▶ _Working data_:
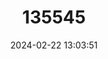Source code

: ---
title: "135545"
category: "Stenodus nelma"
draft: false
date: 2024-02-22 13:03:51
languages:
  English: ["Nelma", "Sheefish", "Inconnu"]
---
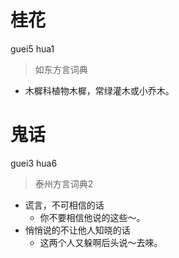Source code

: # 桂花
guei5 hua1
> 如东方言词典
- 木樨科植物木樨，常绿灌木或小乔木。


# 鬼话
guei3 hua6
> 泰州方言词典2
- 谎言，不可相信的话
  - 你不要相信他说的这些～。
- 悄悄说的不让他人知晓的话
  - 这两个人又躲啊后头说～去唻。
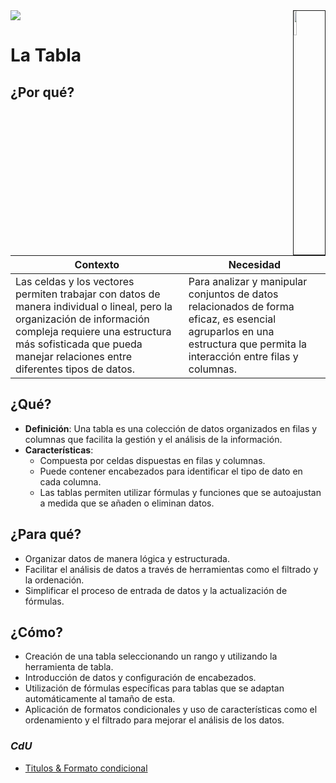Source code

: <img src="../../images/DALL·E-2024-03-11-22.22.25.webp" width="10%" align=right border=1>
<a href="../../README.md"><img src="https://img.shields.io/badge/-Tabla_de_contenidos-000?style=flat&logo=Emlakjet&logoColor=red"></a>

# La Tabla

## ¿Por qué?

|Contexto|Necesidad|
|-|-|
|Las celdas y los vectores permiten trabajar con datos de manera individual o lineal, pero la organización de información compleja requiere una estructura más sofisticada que pueda manejar relaciones entre diferentes tipos de datos.|Para analizar y manipular conjuntos de datos relacionados de forma eficaz, es esencial agruparlos en una estructura que permita la interacción entre filas y columnas.|

## ¿Qué?

- **Definición**: Una tabla es una colección de datos organizados en filas y columnas que facilita la gestión y el análisis de la información.
- **Características**:
  - Compuesta por celdas dispuestas en filas y columnas.
  - Puede contener encabezados para identificar el tipo de dato en cada columna.
  - Las tablas permiten utilizar fórmulas y funciones que se autoajustan a medida que se añaden o eliminan datos.

## ¿Para qué?

- Organizar datos de manera lógica y estructurada.
- Facilitar el análisis de datos a través de herramientas como el filtrado y la ordenación.
- Simplificar el proceso de entrada de datos y la actualización de fórmulas.

## ¿Cómo?

- Creación de una tabla seleccionando un rango y utilizando la herramienta de tabla.
- Introducción de datos y configuración de encabezados.
- Utilización de fórmulas específicas para tablas que se adaptan automáticamente al tamaño de esta.
- Aplicación de formatos condicionales y uso de características como el ordenamiento y el filtrado para mejorar el análisis de los datos.

### *CdU*

- [Titulos & Formato condicional](https://1drv.ms/x/s!AnIJHRHgFpG-llVMOWH1tyAfNumW?e=1UC3Jb)
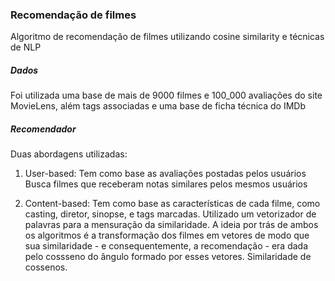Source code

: ### Recomendação de filmes
Algoritmo de recomendação de filmes utilizando cosine similarity e técnicas de NLP

##### Dados
Foi utilizada uma base de mais de 9000 filmes e 100_000 avaliações do site MovieLens, além tags associadas e uma base de ficha técnica do IMDb

##### Recomendador
Duas abordagens utilizadas:
1. User-based:
Tem como base as avaliações postadas pelos usuários
Busca filmes que receberam notas similares pelos mesmos usuários <br>

2. Content-based:
Tem como base as características de cada filme, como casting, diretor, sinopse, e tags marcadas.
Utilizado um vetorizador de palavras para a mensuração da similaridade.
A ideia por trás de ambos os algoritmos é a transformação dos filmes em vetores de modo que sua similaridade - e consequentemente, a recomendação - era dada pelo cossseno do ângulo formado por esses vetores. Similaridade de cossenos.

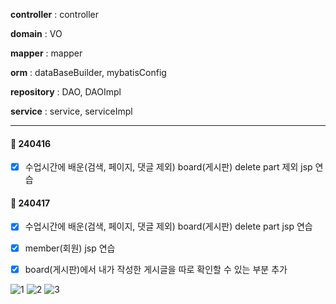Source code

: **controller** : controller

**domain** : VO

**mapper** : mapper

**orm** : dataBaseBuilder, mybatisConfig

**repository** : DAO, DAOImpl

**service** : service, serviceImpl

---

#### 📅 240416
* [x] 수업시간에 배운(검색, 페이지, 댓글 제외) board(게시판) delete part 제외 jsp 연습


#### 📅 240417
* [x] 수업시간에 배운(검색, 페이지, 댓글 제외) board(게시판) delete part jsp 연습

* [x] member(회원) jsp 연습

* [x] board(게시판)에서 내가 작성한 게시글을 따로 확인할 수 있는 부분 추가
 
![1](https://github.com/havanara/240416_JSP_Project/assets/166004719/4f8ba9b2-e802-4c23-b3d8-d9e44c2f6f02)
![2](https://github.com/havanara/240416_JSP_Project/assets/166004719/5f2cf648-4268-457c-b66a-91717d129e5c)
![3](https://github.com/havanara/240416_JSP_Project/assets/166004719/662a0cb0-80ce-4982-bbdb-23104a93d592)
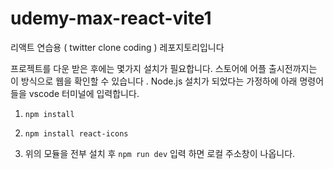 # udemy-max-react-vite1

리액트 연습용 ( twitter clone coding ) 레포지토리입니다

프로젝트를 다운 받은 후에는 몇가지 설치가 필요합니다. 스토어에 어플 출시전까지는 이 방식으로 웹을 확인할 수 있습니다 .
Node.js 설치가 되었다는 가정하에 아래 명령어들을 vscode 터미널에 입력합니다.

1. `npm install`
2. `npm install react-icons`

3. 위의 모듈을 전부 설치 후 `npm run dev` 입력 하면 로컬 주소창이 나옵니다.
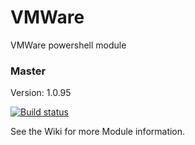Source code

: # VMWare
VMWare powershell module

### Master

Version: 1.0.95

[![Build status](https://ci.appveyor.com/api/projects/status/v6ex7ak8plsoutn5/branch/dev?svg=true)](https://ci.appveyor.com/project/jeffbuenting/vmware/branch/dev)


See the Wiki for more Module information.

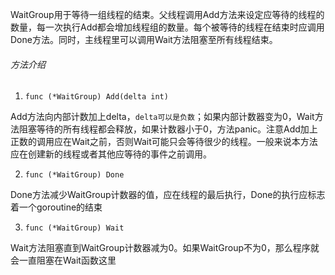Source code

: WaitGroup用于等待一组线程的结束。父线程调用Add方法来设定应等待的线程的数量，每一次执行Add都会增加线程组的数量。每个被等待的线程在结束时应调用Done方法。同时，主线程里可以调用Wait方法阻塞至所有线程结束。

###### 方法介绍

1. `func (*WaitGroup) Add(delta int)`
   
Add方法向内部计数加上delta，`delta可以是负数`；如果内部计数器变为0，Wait方法阻塞等待的所有线程都会释放，如果计数器小于0，方法panic。注意Add加上正数的调用应在Wait之前，否则Wait可能只会等待很少的线程。一般来说本方法应在创建新的线程或者其他应等待的事件之前调用。

2. `func (*WaitGroup) Done`

Done方法减少WaitGroup计数器的值，应在线程的最后执行，Done的执行应标志着一个goroutine的结束

3. `func (*WaitGroup) Wait `
   
Wait方法阻塞直到WaitGroup计数器减为0。如果WaitGroup不为0，那么程序就会一直阻塞在Wait函数这里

▶ _What you are asked to do_:
Except for the pictures, set down all of the records exactly as they are.

▶ _Your solution_:
Source code

: ---
title: "135545"
category: "Stenodus nelma"
draft: false
date: 2024-02-22 13:03:51
languages:
  English: ["Nelma", "Sheefish", "Inconnu"]
---
Source code

: # 桂花
guei5 hua1
> 如东方言词典
- 木樨科植物木樨，常绿灌木或小乔木。


# 鬼话
guei3 hua6
> 泰州方言词典2
- 谎言，不可相信的话
  - 你不要相信他说的这些～。
- 悄悄说的不让他人知晓的话
  - 这两个人又躲啊后头说～去唻。
Source code

: <img src="../../images/DALL·E-2024-03-11-22.22.25.webp" width="10%" align=right border=1>
<a href="../../README.md"><img src="https://img.shields.io/badge/-Tabla_de_contenidos-000?style=flat&logo=Emlakjet&logoColor=red"></a>

# La Tabla

## ¿Por qué?

|Contexto|Necesidad|
|-|-|
|Las celdas y los vectores permiten trabajar con datos de manera individual o lineal, pero la organización de información compleja requiere una estructura más sofisticada que pueda manejar relaciones entre diferentes tipos de datos.|Para analizar y manipular conjuntos de datos relacionados de forma eficaz, es esencial agruparlos en una estructura que permita la interacción entre filas y columnas.|

## ¿Qué?

- **Definición**: Una tabla es una colección de datos organizados en filas y columnas que facilita la gestión y el análisis de la información.
- **Características**:
  - Compuesta por celdas dispuestas en filas y columnas.
  - Puede contener encabezados para identificar el tipo de dato en cada columna.
  - Las tablas permiten utilizar fórmulas y funciones que se autoajustan a medida que se añaden o eliminan datos.

## ¿Para qué?

- Organizar datos de manera lógica y estructurada.
- Facilitar el análisis de datos a través de herramientas como el filtrado y la ordenación.
- Simplificar el proceso de entrada de datos y la actualización de fórmulas.

## ¿Cómo?

- Creación de una tabla seleccionando un rango y utilizando la herramienta de tabla.
- Introducción de datos y configuración de encabezados.
- Utilización de fórmulas específicas para tablas que se adaptan automáticamente al tamaño de esta.
- Aplicación de formatos condicionales y uso de características como el ordenamiento y el filtrado para mejorar el análisis de los datos.

### *CdU*

- [Titulos & Formato condicional](https://1drv.ms/x/s!AnIJHRHgFpG-llVMOWH1tyAfNumW?e=1UC3Jb)
Source code

: ### Recomendação de filmes
Algoritmo de recomendação de filmes utilizando cosine similarity e técnicas de NLP

##### Dados
Foi utilizada uma base de mais de 9000 filmes e 100_000 avaliações do site MovieLens, além tags associadas e uma base de ficha técnica do IMDb

##### Recomendador
Duas abordagens utilizadas:
1. User-based:
Tem como base as avaliações postadas pelos usuários
Busca filmes que receberam notas similares pelos mesmos usuários <br>

2. Content-based:
Tem como base as características de cada filme, como casting, diretor, sinopse, e tags marcadas.
Utilizado um vetorizador de palavras para a mensuração da similaridade.
A ideia por trás de ambos os algoritmos é a transformação dos filmes em vetores de modo que sua similaridade - e consequentemente, a recomendação - era dada pelo cossseno do ângulo formado por esses vetores. Similaridade de cossenos.

Source code

: **controller** : controller

**domain** : VO

**mapper** : mapper

**orm** : dataBaseBuilder, mybatisConfig

**repository** : DAO, DAOImpl

**service** : service, serviceImpl

---

#### 📅 240416
* [x] 수업시간에 배운(검색, 페이지, 댓글 제외) board(게시판) delete part 제외 jsp 연습


#### 📅 240417
* [x] 수업시간에 배운(검색, 페이지, 댓글 제외) board(게시판) delete part jsp 연습

* [x] member(회원) jsp 연습

* [x] board(게시판)에서 내가 작성한 게시글을 따로 확인할 수 있는 부분 추가
 
![1](https://github.com/havanara/240416_JSP_Project/assets/166004719/4f8ba9b2-e802-4c23-b3d8-d9e44c2f6f02)
![2](https://github.com/havanara/240416_JSP_Project/assets/166004719/5f2cf648-4268-457c-b66a-91717d129e5c)
![3](https://github.com/havanara/240416_JSP_Project/assets/166004719/662a0cb0-80ce-4982-bbdb-23104a93d592)
 # udemy-max-react-vite1

리액트 연습용 ( twitter clone coding ) 레포지토리입니다

프로젝트를 다운 받은 후에는 몇가지 설치가 필요합니다. 스토어에 어플 출시전까지는 이 방식으로 웹을 확인할 수 있습니다 .
Node.js 설치가 되었다는 가정하에 아래 명령어들을 vscode 터미널에 입력합니다.

1. `npm install`
2. `npm install react-icons`

3. 위의 모듈을 전부 설치 후 `npm run dev` 입력 하면 로컬 주소창이 나옵니다.
Source code

: # VMWare
VMWare powershell module

### Master

Version: 1.0.95

[![Build status](https://ci.appveyor.com/api/projects/status/v6ex7ak8plsoutn5/branch/dev?svg=true)](https://ci.appveyor.com/project/jeffbuenting/vmware/branch/dev)


See the Wiki for more Module information.

Source code

: WaitGroup用于等待一组线程的结束。父线程调用Add方法来设定应等待的线程的数量，每一次执行Add都会增加线程组的数量。每个被等待的线程在结束时应调用Done方法。同时，主线程里可以调用Wait方法阻塞至所有线程结束。

###### 方法介绍

1. `func (*WaitGroup) Add(delta int)`
   
Add方法向内部计数加上delta，`delta可以是负数`；如果内部计数器变为0，Wait方法阻塞等待的所有线程都会释放，如果计数器小于0，方法panic。注意Add加上正数的调用应在Wait之前，否则Wait可能只会等待很少的线程。一般来说本方法应在创建新的线程或者其他应等待的事件之前调用。

2. `func (*WaitGroup) Done`

Done方法减少WaitGroup计数器的值，应在线程的最后执行，Done的执行应标志着一个goroutine的结束

3. `func (*WaitGroup) Wait `
   
Wait方法阻塞直到WaitGroup计数器减为0。如果WaitGroup不为0，那么程序就会一直阻塞在Wait函数这里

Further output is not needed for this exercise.